We paid off the house. That took a hell of a load off.

And we got a new dog.

That’s right. I would like to introduce you all to Coffey.

Before you conclude that “Coffey” is close to “Kory”, well, you’re
right, it is, but we didn’t pick the name. Or rather, I should say, we
stumbled on it and she responded so whole-heartedly to it that we
thought she must have been named something close to it.

But Coffey is appropriately named. That’s her color—coffee bean—with
some frothy cream-white mixed in here and there. We rescued her from
the Humane Society. As we went through the pens, she was the only one
who didn’t seem neurotic. She had a real “Yeah? Whadda you want?”
attitude, but she was very playful. After an hour of negotiation with
Donna—we hadn’t intended bringing one home on the first damn
visit—we picked her up.

I’ll be frank—I thought it was a mistake that first week. She’s 32
lbs, very strong, and aggressively playful. She had some trouble
differentiating between her tongue and her teeth. Mouthy, as Donna
said. Now, Donna had been volunteering at the Humane Society for a
long time. Consequently, she was more experienced than I with a wide
range of dogs. She wasn’t put off. And it seemed that we had gotten
lucky in some respects. Coffey was thoroughly house broken. She did
understand certain commands. But others…well, we’re still working on
“Stay!” and we’ve had her now for six months.

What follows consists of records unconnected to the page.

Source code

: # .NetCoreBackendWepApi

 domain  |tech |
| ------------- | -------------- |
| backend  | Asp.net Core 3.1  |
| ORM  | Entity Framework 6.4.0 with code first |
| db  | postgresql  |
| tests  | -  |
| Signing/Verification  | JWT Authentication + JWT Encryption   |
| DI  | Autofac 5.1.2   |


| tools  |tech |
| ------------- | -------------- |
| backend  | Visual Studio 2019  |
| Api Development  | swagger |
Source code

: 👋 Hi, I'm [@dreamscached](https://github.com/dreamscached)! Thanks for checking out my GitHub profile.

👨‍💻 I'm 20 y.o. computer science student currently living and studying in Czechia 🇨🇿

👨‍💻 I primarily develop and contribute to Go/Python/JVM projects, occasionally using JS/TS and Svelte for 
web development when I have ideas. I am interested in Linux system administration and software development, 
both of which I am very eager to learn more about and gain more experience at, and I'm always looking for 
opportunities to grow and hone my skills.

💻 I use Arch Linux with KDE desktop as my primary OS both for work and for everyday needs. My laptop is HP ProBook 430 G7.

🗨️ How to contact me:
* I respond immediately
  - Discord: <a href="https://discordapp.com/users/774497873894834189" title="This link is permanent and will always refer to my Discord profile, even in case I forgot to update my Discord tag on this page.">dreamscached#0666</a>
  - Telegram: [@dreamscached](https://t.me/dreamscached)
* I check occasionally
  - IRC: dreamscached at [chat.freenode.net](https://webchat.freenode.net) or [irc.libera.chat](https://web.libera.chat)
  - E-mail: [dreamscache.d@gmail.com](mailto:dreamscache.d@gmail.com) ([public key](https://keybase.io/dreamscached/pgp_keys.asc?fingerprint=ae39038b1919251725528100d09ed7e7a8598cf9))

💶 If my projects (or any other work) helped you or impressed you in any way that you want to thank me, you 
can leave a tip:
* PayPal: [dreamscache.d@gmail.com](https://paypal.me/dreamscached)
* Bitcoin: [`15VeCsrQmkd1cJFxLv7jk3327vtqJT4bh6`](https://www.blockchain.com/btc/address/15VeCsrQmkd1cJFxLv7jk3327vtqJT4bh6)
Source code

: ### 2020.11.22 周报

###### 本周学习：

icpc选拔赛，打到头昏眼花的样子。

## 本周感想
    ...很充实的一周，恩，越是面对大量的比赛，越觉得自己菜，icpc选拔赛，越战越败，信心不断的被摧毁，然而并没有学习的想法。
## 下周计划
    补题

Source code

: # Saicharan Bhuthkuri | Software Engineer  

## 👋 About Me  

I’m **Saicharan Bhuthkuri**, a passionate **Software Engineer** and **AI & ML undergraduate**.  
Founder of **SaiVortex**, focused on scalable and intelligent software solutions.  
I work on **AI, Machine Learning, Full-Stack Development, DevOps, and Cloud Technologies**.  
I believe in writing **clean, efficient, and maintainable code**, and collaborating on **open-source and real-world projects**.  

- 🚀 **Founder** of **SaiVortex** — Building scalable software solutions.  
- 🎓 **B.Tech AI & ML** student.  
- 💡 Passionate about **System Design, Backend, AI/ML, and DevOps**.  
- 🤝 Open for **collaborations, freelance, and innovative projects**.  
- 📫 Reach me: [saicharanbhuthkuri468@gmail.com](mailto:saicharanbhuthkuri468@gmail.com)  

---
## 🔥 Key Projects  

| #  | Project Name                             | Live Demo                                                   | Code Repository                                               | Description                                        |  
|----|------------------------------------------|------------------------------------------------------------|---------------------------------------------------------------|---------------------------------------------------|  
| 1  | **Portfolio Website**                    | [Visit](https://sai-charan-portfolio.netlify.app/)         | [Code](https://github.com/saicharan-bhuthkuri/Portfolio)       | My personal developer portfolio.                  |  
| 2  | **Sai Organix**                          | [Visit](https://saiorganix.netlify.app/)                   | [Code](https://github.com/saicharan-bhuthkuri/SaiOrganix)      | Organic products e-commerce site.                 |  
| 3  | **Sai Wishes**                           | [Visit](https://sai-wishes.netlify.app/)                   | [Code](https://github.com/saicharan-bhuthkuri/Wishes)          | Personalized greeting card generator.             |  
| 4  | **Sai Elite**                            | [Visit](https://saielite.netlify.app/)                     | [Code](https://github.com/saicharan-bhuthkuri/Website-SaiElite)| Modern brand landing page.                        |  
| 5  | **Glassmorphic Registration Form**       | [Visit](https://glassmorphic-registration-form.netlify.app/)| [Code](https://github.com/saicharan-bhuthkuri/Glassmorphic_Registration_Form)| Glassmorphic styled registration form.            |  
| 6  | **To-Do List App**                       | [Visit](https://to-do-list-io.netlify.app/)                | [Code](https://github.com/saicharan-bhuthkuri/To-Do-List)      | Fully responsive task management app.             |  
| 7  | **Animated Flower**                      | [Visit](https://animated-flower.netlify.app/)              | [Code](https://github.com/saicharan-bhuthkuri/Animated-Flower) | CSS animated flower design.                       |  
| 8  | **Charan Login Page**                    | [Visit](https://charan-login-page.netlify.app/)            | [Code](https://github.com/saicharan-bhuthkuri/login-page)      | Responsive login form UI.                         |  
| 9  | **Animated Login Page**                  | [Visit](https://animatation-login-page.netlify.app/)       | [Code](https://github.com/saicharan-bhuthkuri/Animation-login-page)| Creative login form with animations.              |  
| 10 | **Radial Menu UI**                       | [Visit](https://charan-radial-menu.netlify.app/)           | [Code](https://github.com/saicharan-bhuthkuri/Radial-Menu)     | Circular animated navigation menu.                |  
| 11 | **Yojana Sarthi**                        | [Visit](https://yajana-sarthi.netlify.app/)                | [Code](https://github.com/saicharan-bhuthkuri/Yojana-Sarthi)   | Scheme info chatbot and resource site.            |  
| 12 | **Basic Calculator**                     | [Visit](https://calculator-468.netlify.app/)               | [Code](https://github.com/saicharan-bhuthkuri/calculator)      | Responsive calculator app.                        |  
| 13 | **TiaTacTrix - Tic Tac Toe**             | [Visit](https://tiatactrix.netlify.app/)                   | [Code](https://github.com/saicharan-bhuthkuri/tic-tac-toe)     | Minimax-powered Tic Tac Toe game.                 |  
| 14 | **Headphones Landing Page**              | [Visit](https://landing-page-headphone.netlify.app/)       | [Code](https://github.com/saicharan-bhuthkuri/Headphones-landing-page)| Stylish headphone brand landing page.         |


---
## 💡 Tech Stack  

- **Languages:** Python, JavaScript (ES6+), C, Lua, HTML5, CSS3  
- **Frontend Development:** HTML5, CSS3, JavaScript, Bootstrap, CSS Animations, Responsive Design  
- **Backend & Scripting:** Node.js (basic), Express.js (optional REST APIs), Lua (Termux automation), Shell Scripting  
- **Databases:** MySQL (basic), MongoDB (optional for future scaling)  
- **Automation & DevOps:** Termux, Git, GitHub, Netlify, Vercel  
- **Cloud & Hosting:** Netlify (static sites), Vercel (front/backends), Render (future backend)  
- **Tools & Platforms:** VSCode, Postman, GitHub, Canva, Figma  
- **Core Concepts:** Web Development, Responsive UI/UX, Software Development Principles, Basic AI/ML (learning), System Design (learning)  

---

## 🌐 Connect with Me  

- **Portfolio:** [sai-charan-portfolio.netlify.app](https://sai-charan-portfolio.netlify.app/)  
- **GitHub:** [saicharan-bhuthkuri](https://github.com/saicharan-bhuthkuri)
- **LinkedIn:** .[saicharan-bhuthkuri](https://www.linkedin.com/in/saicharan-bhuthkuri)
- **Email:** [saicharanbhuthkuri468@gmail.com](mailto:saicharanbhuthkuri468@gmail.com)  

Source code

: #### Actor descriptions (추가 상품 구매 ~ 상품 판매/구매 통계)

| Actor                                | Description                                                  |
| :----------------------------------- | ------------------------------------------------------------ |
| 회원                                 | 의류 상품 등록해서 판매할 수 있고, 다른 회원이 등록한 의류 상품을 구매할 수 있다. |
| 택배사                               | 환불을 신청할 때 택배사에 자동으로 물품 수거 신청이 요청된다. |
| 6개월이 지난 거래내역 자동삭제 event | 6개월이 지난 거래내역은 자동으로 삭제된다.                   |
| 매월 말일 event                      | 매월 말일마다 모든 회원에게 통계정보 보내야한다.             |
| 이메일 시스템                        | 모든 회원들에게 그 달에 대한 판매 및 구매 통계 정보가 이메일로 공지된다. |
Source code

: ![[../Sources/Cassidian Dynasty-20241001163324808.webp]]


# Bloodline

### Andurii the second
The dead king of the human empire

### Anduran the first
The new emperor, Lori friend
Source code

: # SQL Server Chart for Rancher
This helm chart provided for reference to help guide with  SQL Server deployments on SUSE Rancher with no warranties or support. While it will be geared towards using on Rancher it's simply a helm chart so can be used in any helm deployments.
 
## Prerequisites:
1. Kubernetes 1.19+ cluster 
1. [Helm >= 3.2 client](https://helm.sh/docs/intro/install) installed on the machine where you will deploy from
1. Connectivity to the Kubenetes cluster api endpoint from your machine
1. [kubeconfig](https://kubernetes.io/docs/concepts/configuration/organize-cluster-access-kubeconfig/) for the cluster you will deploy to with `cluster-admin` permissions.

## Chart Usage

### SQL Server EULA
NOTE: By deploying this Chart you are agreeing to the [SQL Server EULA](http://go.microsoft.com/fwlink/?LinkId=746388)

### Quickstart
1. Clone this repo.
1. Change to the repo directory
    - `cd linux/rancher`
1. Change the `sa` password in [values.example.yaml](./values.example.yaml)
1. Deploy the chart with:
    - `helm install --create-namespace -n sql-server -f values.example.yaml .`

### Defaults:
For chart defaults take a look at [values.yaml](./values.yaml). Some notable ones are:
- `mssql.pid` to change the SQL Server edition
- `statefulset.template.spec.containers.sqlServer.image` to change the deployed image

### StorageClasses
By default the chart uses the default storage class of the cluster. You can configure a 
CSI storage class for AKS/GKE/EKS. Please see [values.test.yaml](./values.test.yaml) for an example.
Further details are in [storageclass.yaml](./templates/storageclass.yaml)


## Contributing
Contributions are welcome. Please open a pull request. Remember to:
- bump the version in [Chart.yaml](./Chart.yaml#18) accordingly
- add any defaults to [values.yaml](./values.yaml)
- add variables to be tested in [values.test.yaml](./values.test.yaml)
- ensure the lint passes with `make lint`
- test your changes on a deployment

The label at the Humane Society claimed she was a “pointer mix”. Yeah.
Mixed with, I thought, boxer, but then I saw the pit bull in her. I
thought “Shit” and promptly started doing some research on pit bulls.
Turns out, I had bought into the myths like most people. Pit bulls
generally turn bad because there are so many owners who think they’ve
just bought the ultimate macho animal and proceed to train them that
way. Pit bulls are actually what could be termed “people crazy”. Love
people.

Coffey’s day is made if she gets to meet a new people. She’s goofy and
playful and, as it has evolved, very affectionate. And about the right
size.

Despite her inordinate strength. Oh, yes, she’s a handful, all right.
And I almost took her back. But we’ve stopped the mouthiness, we’ve
begun teaching her to walk properly, and she’s settling in nicely.
She’s younger than claimed, too, so we got more puppy than we wanted,
but it’s too late. We’ve got a relationship.

She doesn’t like my crazy work schedule (neither did Kory) and now
Donna has a new job and her hours are long and crazy, but Coffey is
adapting. I think this will be fine.

And the other day she brought one of her toys into my office and laid
under my desk while I worked. This can be a really good thing.

Oh, yeah, and I am working again. Imagine that. Maybe it’s connected.

Anyway, I wanted to introduce you all to the new Resident Alien Life
Form—Coffey.

Since writing that, I’ve finished another novel, the historical mystery, but I still haven’t sold anything. I’m also into my fourth year now as president of the MCB, which, after long struggle, has turned a corner and will be Something. Also, I’m less sure about the pit bull I saw in Coffey. The older she gets, the more pointer she looks. She’s a beautiful dog, though, regardless.